Bon, fini les petites fleurs et les papillons, rien ne peut être aussi parfait et aussi longtemps. Mes premières expériences de female-bashing ont pointé le bout de leur nez quand j’ai commencé à échanger avec des collègues et collaborateurs issus d’autres milieux.
Clients, commerciaux, marketeux, business holders, en fait tous les autres corps de métiers sans distinction, ont vite refoulé candeur.
Mon souvenir le plus “amusant” est celui d’un client qui appelle la R&D, entend ma voix, et demande immédiatement à parler à « quelqu’un de technique ». Apparemment, même si tu décroches à la ligne directe de la R&D, si tu as une voix trop aiguë, tu ne peux en aucun cas être quelqu’un de technique !
Les différences entre le milieu numérique et les autres milieux se sont confirmées durant mes années de master. Se déroulant dans une école très différente et plus orientée sur des profils commerciaux et marketeux, nous étions dans des classes où les élèves venaient principalement de l’un ou de l’autre de ces deux horizons professionnels, avec une ridicule pincée de profils techniques comme le mien.
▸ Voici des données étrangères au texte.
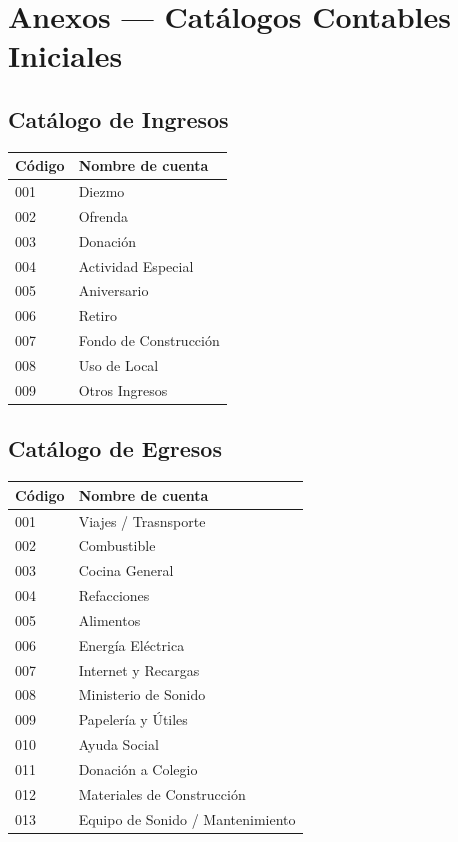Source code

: \documentclass[11pt,a4paper]{article}
\begin{document}
	\newpage
	
	
	
	\section{Anexos — Catálogos Contables Iniciales}
	
	\subsection{Catálogo de Ingresos}
	\begin{table}[h!]
		\centering
		\renewcommand{\arraystretch}{1.1}
		\begin{tabularx}{0.6\textwidth}{l X}
			\toprule
			\textbf{Código} & \textbf{Nombre de cuenta} \\
			\midrule
			001 & Diezmo \\
			002 & Ofrenda \\
			003 & Donación \\
			004 & Actividad Especial \\
			005 & Aniversario \\
			006 & Retiro \\
			007 & Fondo de Construcción \\
			008 & Uso de Local \\
			009 & Otros Ingresos \\
			\bottomrule
		\end{tabularx}
	\end{table}
	
	\subsection{Catálogo de Egresos}
	\begin{table}[h!]
		\centering
		\renewcommand{\arraystretch}{1.1}
		\begin{tabularx}{0.8\textwidth}{l X}
			\toprule
			\textbf{Código} & \textbf{Nombre de cuenta} \\
			\midrule
			001 & Viajes / Trasnsporte \\
			002 & Combustible \\
			003 & Cocina General \\
			004 & Refacciones \\
			005 & Alimentos \\
			006 & Energía Eléctrica \\
			007 & Internet y Recargas \\
			008 & Ministerio de Sonido \\
			009 & Papelería y Útiles \\
			010 & Ayuda Social \\
			011 & Donación a Colegio \\
			012 & Materiales de Construcción \\
			013 & Equipo de Sonido / Mantenimiento \\
			\bottomrule
		\end{tabularx}
	\end{table}
	
\end{document}
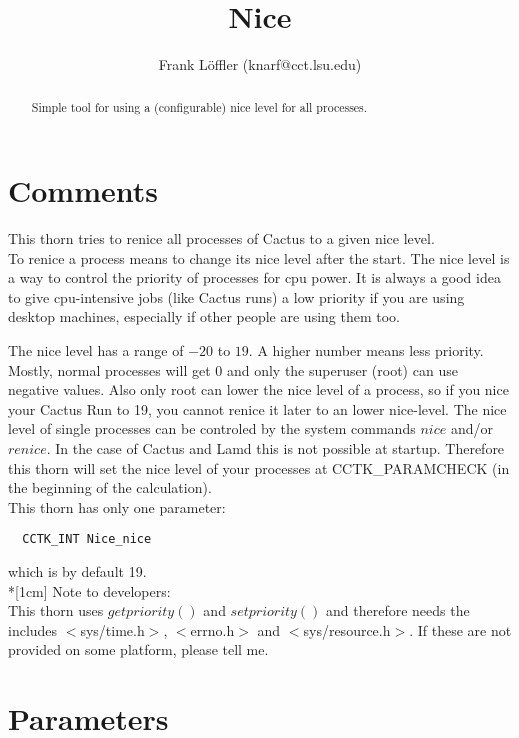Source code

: \documentclass{article}
\begin{document}
\title{Nice}
\author{Frank L\"offler (knarf@cct.lsu.edu)}

\maketitle


\begin{abstract}
Simple tool for using a (configurable) nice level for all processes.
\end{abstract}

\section{Comments}

This thorn tries to renice all processes of Cactus to a given nice level.\\
To renice a process means to change its nice level after the start. The nice
level is a way to control the priority of processes for cpu power. It is
always a good idea to give cpu-intensive jobs (like Cactus runs) a low
priority if you are using desktop machines, especially if other people are
using them too.

The nice level has a range of $-20$ to $19$. A higher number means less
priority. Mostly, normal processes will get $0$ and only the superuser
(root) can use negative values. Also only root can lower the nice level
of a process, so if you nice your Cactus Run to 19, you cannot renice it
later to an lower nice-level. The nice level of single
processes can be controled by the system commands $nice$ and/or $renice$.
In the case of Cactus and Lamd this is not possible at startup. Therefore
this thorn will set the nice level of your processes at CCTK\_PARAMCHECK
(in the beginning of the calculation).\\
This thorn has only one parameter:
\begin{verbatim}
  CCTK_INT Nice_nice
\end{verbatim}
which is by default 19.\\*[1cm]
Note to developers:\\
This thorn uses $getpriority()$ and $setpriority()$ and therefore needs
the includes $<$sys/time.h$>$, $<$errno.h$>$ and $<$sys/resource.h$>$.
If these are not provided on some platform, please tell me.



\section{Parameters} 
\end{document}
Les remarques, moqueries et blagues sexistes n’ont pas tardé à tomber, et comme d’habitude cela venait de toute part sauf de mes homologues nerds. Mieux que ça, leur présence représentait comme un refuge rassurant et respectueux.
Dans toutes mes expériences et aussi loin que je m’en souvienne, ce monde du numérique, si masculin en apparence, a toujours été ouvert. Je souhaite en témoigner pour que toutes les jeunes femmes qui choisissent de ne pas suivre une voie qui leur plaît par peur de ne pas être acceptées sachent que, si cela les passionne, elles seront reçues à bras ouverts et ne feront pas de différence genrée. Qui que l’on soit, il suffit de faire ses preuves.
Je tiens à remercier tous ceux que j’ai côtoyés d’avoir été aussi naturellement ouverts et de ne jamais avoir remis en question mes capacités à travailler avec eux.
Ça peut paraître naturel mais en fonction de l'environnement, c’est loin d’être un acquis.
Beaucoup de milieux professionnels devraient prendre exemple sur celui du numérique en termes d’acceptation et d’ouverture d’esprit.”